Lawrence of Arabia
- Genre: drama play
- Running time: 60 mins
- Country of origin: Australia
- Language: English
- Written by: Edmund Barclay
- Original release: 1935

= Lawrence of Arabia (radio play) =

Lawrence of Arabia is a 1935 Australian radio play by Edmund Barclay about Lawrence of Arabia.

There were a number of other radio plays about Lawrence at this time.

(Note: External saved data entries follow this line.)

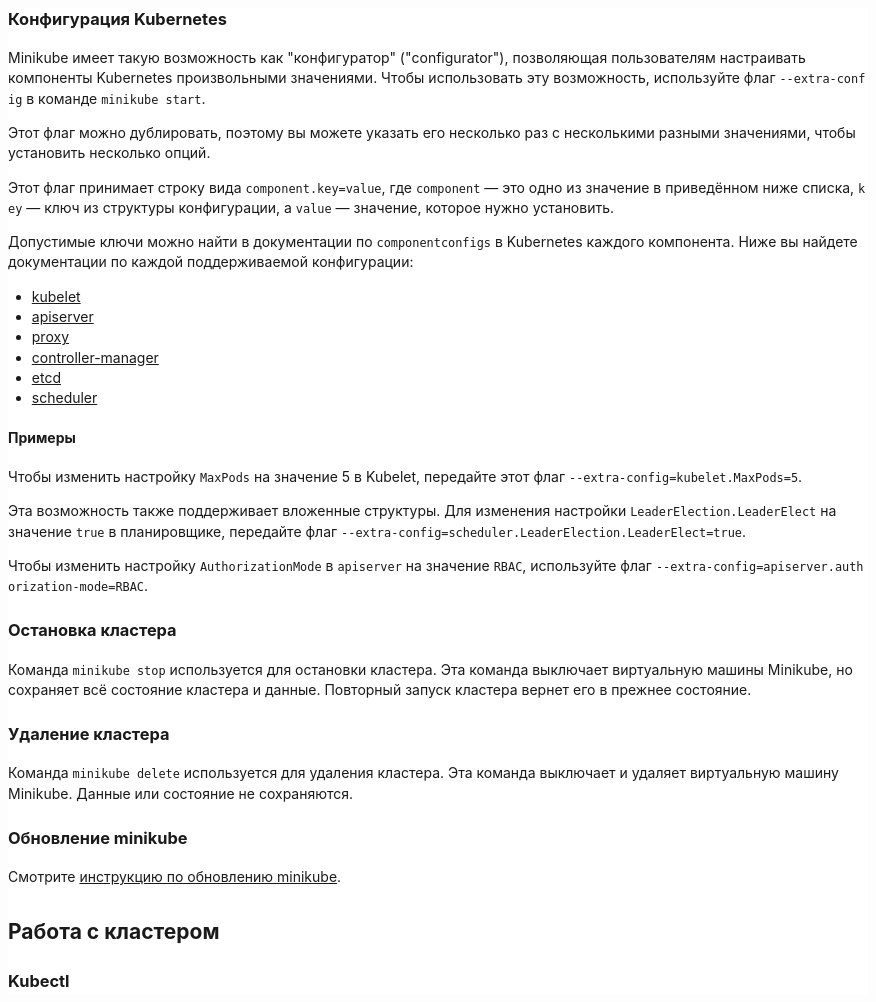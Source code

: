 ### Конфигурация Kubernetes

Minikube имеет такую возможность как "конфигуратор" ("configurator"), позволяющая пользователям настраивать компоненты Kubernetes произвольными значениями.
Чтобы использовать эту возможность, используйте флаг `--extra-config` в команде `minikube start`.

Этот флаг можно дублировать, поэтому вы можете указать его несколько раз с несколькими разными значениями, чтобы установить несколько опций.

Этот флаг принимает строку вида `component.key=value`, где `component` — это одно из значение в приведённом ниже списка, `key` — ключ из структуры конфигурации, а `value` — значение, которое нужно установить.

Допустимые ключи можно найти в документации по `componentconfigs` в Kubernetes каждого компонента.
Ниже вы найдете документации по каждой поддерживаемой конфигурации:

* [kubelet](https://godoc.org/k8s.io/kubernetes/pkg/kubelet/apis/config#KubeletConfiguration)
* [apiserver](https://godoc.org/k8s.io/kubernetes/cmd/kube-apiserver/app/options#ServerRunOptions)
* [proxy](https://godoc.org/k8s.io/kubernetes/pkg/proxy/apis/config#KubeProxyConfiguration)
* [controller-manager](https://godoc.org/k8s.io/kubernetes/pkg/controller/apis/config#KubeControllerManagerConfiguration)
* [etcd](https://godoc.org/github.com/coreos/etcd/etcdserver#ServerConfig)
* [scheduler](https://godoc.org/k8s.io/kubernetes/pkg/scheduler/apis/config#KubeSchedulerConfiguration)

#### Примеры

Чтобы изменить настройку `MaxPods` на значение 5 в Kubelet, передайте этот флаг `--extra-config=kubelet.MaxPods=5`.

Эта возможность также поддерживает вложенные структуры. Для изменения настройки `LeaderElection.LeaderElect` на значение `true` в планировщике, передайте флаг `--extra-config=scheduler.LeaderElection.LeaderElect=true`.

Чтобы изменить настройку `AuthorizationMode` в `apiserver` на значение `RBAC`, используйте флаг `--extra-config=apiserver.authorization-mode=RBAC`.

### Остановка кластера
Команда `minikube stop` используется для остановки кластера.
Эта команда выключает виртуальную машины Minikube, но сохраняет всё состояние кластера и данные.
Повторный запуск кластера вернет его в прежнее состояние.

### Удаление кластера
Команда `minikube delete` используется для удаления кластера.
Эта команда выключает и удаляет виртуальную машину Minikube.
Данные или состояние не сохраняются.

### Обновление minikube
Смотрите [инструкцию по обновлению minikube](https://minikube.sigs.k8s.io/docs/start/macos/).

## Работа с кластером

### Kubectl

The play was produced again in 1941.

==Premise==
"The exploits of Colonel Lawrence in connection with the revolt in the desert have become legendary, and it is an almost impossible task to separate the truth from the fanciful. This is due. in part, to the veil of diplomatic mystery which the Great Powers concerned have flung over their negotiations with the Arabs, and, in part, to the attitude of Lawrence himself. Lawrence, dealing on the one hand with the Allied Higher Command and its hidebound “conservatism”—to put it mildly! —and, on the other hand, with such a sensitive, proud, and temperamental race as the Arabs, soon came to regard “truth” as: a dangerous two-edged weapon, to be used very sparingly, if ever. This dramatic presentation is not so much concerned with the ambiguous “facts” of history; it rather endeavors to present a truly human picture of a complex personality amidst complex circumstances, doing a complex job which he loathed, faced, as he was—by the old, old tale—official stupidity and obstructionism."